Donald Trump (foto LaPresse)

Trump va alla guerra con il procuratore speciale (e con se stesso)

Mentre su Twitter denuncia la "caccia alle streghe", alla Casa Bianca riappare la vecchia guardia. Pence fa le sue mosse. 18 contatti inediti con Mosca

New York. La sera, stanco e massaggiato dai consiglieri più assennati, il presidente Donald Trump comunica con equilibrate note ufficiali la fiducia nella giustizia; la mattina, ringalluzzito dalla tempesta di voci che lo vogliono fuori dalla Casa Bianca al più presto, @realDonaldTrump lancia la controrivoluzione con un’iperbole: “Questa è la più grande caccia alle streghe di un politico nella storia americana!”.

E’ l’impossibile ritmo circadiano che il presidente e il suo doppelgänger dotato di Twitter impongono all’orbe terracqueo. Nella notte Trump ha interiorizzato i rischi della nomina di Robert Mueller come procuratore speciale sui rapporti fra il suo entourage e la Russia, assecondando le richieste dei democratici. Mueller, già direttore dell’Fbi sotto Obama e Bush, ha un profilo in perfetta continuità con quello del suo amico James Comey, il direttore del bureau licenziato da Trump che si sta facendo sentire attraverso esplosivi appunti di conversazioni con il presidente, filtrate alla stampa, su cui grava l’ombra dell’ostruzione alla giustizia. A Washington si parla di “Comey revenge”, e Mueller è parte della stessa vendetta. Gli “almeno diciotto” contatti inediti fra uomini di Trump e il Cremlino fra aprile e novembre del 2016 rivelati dalla Reuters hanno rinfocolato l’ira: “Con tutti gli atti illegali commessi dalla campagna di Clinton e nell’Amministrazione Obama, nessun procuratore è mai stato nominato”. Nel frattempo Michael Isikoff di Yahoo News ha raccontato un dettaglio interessante: Michael Flynn, centro dei drammi concentrici intorno all’Amministrazione, ha detto ad alcuni amici di aver ricevuto, di recente, un messaggio di incoraggiamento da Trump: “Stay strong”.
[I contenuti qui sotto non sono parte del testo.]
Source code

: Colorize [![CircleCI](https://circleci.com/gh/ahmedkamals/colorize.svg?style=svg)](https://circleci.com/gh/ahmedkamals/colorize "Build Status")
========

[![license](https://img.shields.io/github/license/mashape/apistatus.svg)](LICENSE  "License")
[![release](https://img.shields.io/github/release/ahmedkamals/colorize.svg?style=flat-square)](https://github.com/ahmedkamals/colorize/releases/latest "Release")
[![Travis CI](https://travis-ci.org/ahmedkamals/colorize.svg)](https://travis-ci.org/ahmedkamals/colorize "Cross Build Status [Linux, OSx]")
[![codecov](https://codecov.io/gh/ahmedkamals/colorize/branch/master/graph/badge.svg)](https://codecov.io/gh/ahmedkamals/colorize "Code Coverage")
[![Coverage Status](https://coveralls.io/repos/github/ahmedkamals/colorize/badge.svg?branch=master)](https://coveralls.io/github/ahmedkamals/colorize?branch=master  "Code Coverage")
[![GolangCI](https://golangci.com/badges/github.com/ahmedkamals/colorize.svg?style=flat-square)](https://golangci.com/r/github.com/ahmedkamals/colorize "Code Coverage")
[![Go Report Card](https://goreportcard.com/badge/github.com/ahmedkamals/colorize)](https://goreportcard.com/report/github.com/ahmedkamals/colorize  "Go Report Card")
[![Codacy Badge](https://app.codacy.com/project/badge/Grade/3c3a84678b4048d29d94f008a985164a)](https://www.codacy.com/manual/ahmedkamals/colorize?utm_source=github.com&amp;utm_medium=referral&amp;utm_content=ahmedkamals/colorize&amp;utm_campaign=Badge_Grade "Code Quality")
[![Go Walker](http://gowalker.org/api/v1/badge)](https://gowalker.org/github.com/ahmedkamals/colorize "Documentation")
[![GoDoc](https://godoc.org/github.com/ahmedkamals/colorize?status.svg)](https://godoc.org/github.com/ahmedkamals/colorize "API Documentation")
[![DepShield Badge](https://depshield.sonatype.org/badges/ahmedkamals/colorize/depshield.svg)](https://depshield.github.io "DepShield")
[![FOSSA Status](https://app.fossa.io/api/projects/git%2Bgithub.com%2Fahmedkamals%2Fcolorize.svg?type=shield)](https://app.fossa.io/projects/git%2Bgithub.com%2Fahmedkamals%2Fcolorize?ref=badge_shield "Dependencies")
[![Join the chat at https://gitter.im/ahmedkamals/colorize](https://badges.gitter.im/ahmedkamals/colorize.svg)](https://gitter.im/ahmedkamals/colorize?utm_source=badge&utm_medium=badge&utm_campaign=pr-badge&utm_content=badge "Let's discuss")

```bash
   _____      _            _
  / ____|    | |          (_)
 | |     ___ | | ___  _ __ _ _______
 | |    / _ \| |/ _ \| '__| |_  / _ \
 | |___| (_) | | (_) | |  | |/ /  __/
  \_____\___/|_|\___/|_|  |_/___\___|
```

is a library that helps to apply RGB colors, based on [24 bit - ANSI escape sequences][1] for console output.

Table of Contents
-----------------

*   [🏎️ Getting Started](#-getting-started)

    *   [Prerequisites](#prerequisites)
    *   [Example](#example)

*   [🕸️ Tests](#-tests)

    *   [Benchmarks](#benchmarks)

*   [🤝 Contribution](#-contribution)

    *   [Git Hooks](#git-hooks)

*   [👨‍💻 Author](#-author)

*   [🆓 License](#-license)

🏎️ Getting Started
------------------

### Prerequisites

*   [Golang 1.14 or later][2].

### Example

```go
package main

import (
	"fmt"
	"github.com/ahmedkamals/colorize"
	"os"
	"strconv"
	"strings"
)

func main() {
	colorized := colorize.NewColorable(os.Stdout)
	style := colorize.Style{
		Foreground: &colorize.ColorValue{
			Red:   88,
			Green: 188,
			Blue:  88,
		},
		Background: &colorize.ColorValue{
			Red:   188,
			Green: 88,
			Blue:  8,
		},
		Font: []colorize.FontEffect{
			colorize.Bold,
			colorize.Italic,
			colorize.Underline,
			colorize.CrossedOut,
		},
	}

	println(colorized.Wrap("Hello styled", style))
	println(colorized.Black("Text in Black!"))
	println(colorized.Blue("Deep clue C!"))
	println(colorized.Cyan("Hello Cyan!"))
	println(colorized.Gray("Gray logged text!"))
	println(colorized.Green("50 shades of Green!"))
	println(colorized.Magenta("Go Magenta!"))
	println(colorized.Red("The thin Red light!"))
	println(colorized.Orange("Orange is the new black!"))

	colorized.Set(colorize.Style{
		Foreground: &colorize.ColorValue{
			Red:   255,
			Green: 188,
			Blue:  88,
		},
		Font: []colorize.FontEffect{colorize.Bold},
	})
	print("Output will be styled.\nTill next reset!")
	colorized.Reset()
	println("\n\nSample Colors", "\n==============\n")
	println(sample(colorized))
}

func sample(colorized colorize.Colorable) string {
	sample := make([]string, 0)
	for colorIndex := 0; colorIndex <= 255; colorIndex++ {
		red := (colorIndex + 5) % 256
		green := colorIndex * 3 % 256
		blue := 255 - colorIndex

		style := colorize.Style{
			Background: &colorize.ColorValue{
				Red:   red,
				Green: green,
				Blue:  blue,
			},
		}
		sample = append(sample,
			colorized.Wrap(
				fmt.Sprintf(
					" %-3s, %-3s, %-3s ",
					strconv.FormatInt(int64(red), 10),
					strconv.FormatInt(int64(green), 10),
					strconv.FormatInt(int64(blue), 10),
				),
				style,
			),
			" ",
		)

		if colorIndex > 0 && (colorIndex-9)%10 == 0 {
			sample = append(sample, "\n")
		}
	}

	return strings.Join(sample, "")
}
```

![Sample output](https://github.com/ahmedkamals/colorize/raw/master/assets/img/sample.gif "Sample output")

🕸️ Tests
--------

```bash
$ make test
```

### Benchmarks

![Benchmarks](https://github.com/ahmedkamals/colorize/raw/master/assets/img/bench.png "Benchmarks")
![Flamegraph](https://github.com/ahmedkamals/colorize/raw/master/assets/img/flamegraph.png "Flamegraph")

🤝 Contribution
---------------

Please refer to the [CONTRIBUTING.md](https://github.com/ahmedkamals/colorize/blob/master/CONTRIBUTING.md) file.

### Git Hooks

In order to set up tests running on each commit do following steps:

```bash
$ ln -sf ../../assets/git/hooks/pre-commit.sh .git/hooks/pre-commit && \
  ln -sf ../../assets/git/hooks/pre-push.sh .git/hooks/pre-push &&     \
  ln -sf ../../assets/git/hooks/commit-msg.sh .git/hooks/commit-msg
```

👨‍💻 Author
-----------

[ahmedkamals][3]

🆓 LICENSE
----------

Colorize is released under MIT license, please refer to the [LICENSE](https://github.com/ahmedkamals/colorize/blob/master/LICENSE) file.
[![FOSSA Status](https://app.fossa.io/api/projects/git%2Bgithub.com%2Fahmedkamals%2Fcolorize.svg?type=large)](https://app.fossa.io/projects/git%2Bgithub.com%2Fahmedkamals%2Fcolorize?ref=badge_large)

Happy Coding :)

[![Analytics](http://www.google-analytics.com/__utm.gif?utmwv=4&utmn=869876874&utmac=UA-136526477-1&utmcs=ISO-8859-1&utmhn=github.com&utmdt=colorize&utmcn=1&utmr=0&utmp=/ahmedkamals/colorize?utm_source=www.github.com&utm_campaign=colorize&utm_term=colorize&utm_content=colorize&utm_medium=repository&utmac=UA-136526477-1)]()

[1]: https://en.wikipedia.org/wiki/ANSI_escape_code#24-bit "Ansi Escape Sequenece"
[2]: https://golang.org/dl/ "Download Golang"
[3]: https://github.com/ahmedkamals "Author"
Il messaggio sembra in linea con la richiesta, fatta a Comey, di risparmiare l’ex consigliere per la Sicurezza nazionale, e complica ulteriormente la posizione del presidente rispetto a un alleato che all’atto della nomina era noto che era stato a libro paga di potenze straniere. La settimana scorsa il Daily Beast ha scritto che a lungo gli avvocati di Trump lo hanno implorato di non contattare più Flynn. Lo sforzo, evidentemente, è stato vano. Giovedì gli avvocati dell’ex generale hanno dichiarato che il loro assistito non darà le carte che gli inquirenti hanno chiesto. Non va mai dimenticato, nel valutare i rapporti con il presidente, che Flynn è l’uomo che all’indomani della sua cacciata ha detto, attraverso i suoi legali, che “ha certamente una storia da raccontare”. La furia di Trump non si limita a Twitter. Il presidente è imbestialito con il suo staff, a partire dal portavoce Sean Spicer, che non è in grado di gestire lo stillicidio di rivelazioni radioattive di questi giorni, e nella confusione strategica che domina le giornate della Casa Bianca ha ripreso contatti con tre consiglieri della campagna elettorale. Corey Lewandowski, il primo e più longevo manager della campagna, è stato avvistato martedì nella West Wing. Era stato il conflitto con Paul Manafort – nome suggerito dal vecchio alleato Roger Stone – a farlo fuori dall’incarico, ma era rimasto sempre nell’orbita trumpiana. Di recente è stato rimosso dall’incarico in un’azienda privata di sicurezza, per il sospetto che offrisse ai clienti accesso alla Casa Bianca. Nella West Wing sono apparsi anche gli ex consiglieri David Bossie e Jason Miller, architetti di quella campagna che ora appare come un periodo di gloria e successi. La nostalgia esercita una particolare influenza su un presidente che è stato eletto, in fondo, per la promessa di riportare in auge un passato mitologico. Lo stesso meccanismo vale per la gestione del suo staff. Chi sta invece cautamente pensando al futuro è il vicepresidente, Mike Pence. Qualche repubblicano sussurra il suo nome pensando all’eventualità di una caduta di Trump, e Pence lavora a un “contingency plan”. La decisione irrituale di formare un suo comitato d’azione politica, chiamato Great America Committee, gli permette una certa autonomia nel raccogliere fondi e forgiare alleanze. L’ha affidato a due fra i suoi alleati più fedeli, Marty Obst e Nick Ayers.